Work to complete ▸ Look through the data below and extract, unchanged, the lines from the one that contains "- [ ] Fly controls" to the one that contains "### General", both included.

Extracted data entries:
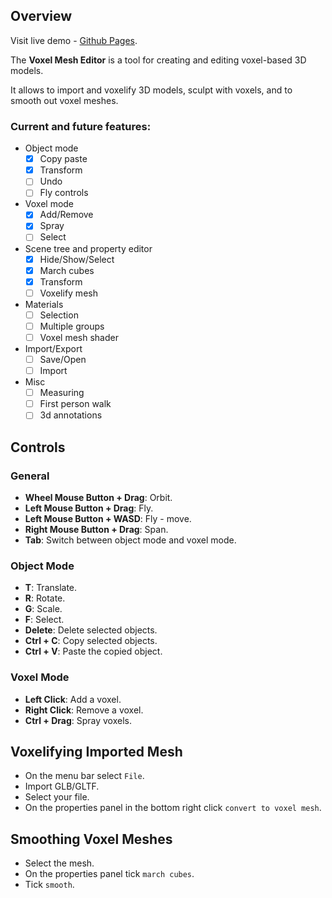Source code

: ## Overview
Visit live demo - [Github Pages](https://gharielsl.github.io/voxel-mesh-editor).

The **Voxel Mesh Editor** is a tool for creating and editing voxel-based 3D models.

It allows to import and voxelify 3D models, sculpt with voxels, and to smooth out voxel meshes.

### Current and future features: 
- Object mode
    - [x] Copy paste
    - [x] Transform
    - [ ] Undo
    - [ ] Fly controls
- Voxel mode
    - [x] Add/Remove
    - [x] Spray
    - [ ] Select
- Scene tree and property editor
    - [x] Hide/Show/Select
    - [x] March cubes
    - [x] Transform
    - [ ] Voxelify mesh
- Materials
    - [ ] Selection
    - [ ] Multiple groups
    - [ ] Voxel mesh shader
- Import/Export
    - [ ] Save/Open
    - [ ] Import
- Misc
    - [ ] Measuring
    - [ ] First person walk
    - [ ] 3d annotations

## Controls

### General
- **Wheel Mouse Button + Drag**: Orbit.
- **Left Mouse Button + Drag**: Fly.
- **Left Mouse Button + WASD**: Fly - move.
- **Right Mouse Button + Drag**: Span.
- **Tab**: Switch between object mode and voxel mode.

### Object Mode
- **T**: Translate.
- **R**: Rotate.
- **G**: Scale.
- **F**: Select.
- **Delete**: Delete selected objects.
- **Ctrl + C**: Copy selected objects.
- **Ctrl + V**: Paste the copied object.

### Voxel Mode
- **Left Click**: Add a voxel.
- **Right Click**: Remove a voxel.
- **Ctrl + Drag**: Spray voxels.

## Voxelifying Imported Mesh
- On the menu bar select `File`.
- Import GLB/GLTF.
- Select your file.
- On the properties panel in the bottom right click `convert to voxel mesh`.

## Smoothing Voxel Meshes
- Select the mesh.
- On the properties panel tick `march cubes`.
- Tick `smooth`.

Result below ▸
    - [ ] Fly controls
- Voxel mode
    - [x] Add/Remove
    - [x] Spray
    - [ ] Select
- Scene tree and property editor
    - [x] Hide/Show/Select
    - [x] March cubes
    - [x] Transform
    - [ ] Voxelify mesh
- Materials
    - [ ] Selection
    - [ ] Multiple groups
    - [ ] Voxel mesh shader
- Import/Export
    - [ ] Save/Open
    - [ ] Import
- Misc
    - [ ] Measuring
    - [ ] First person walk
    - [ ] 3d annotations

## Controls

### General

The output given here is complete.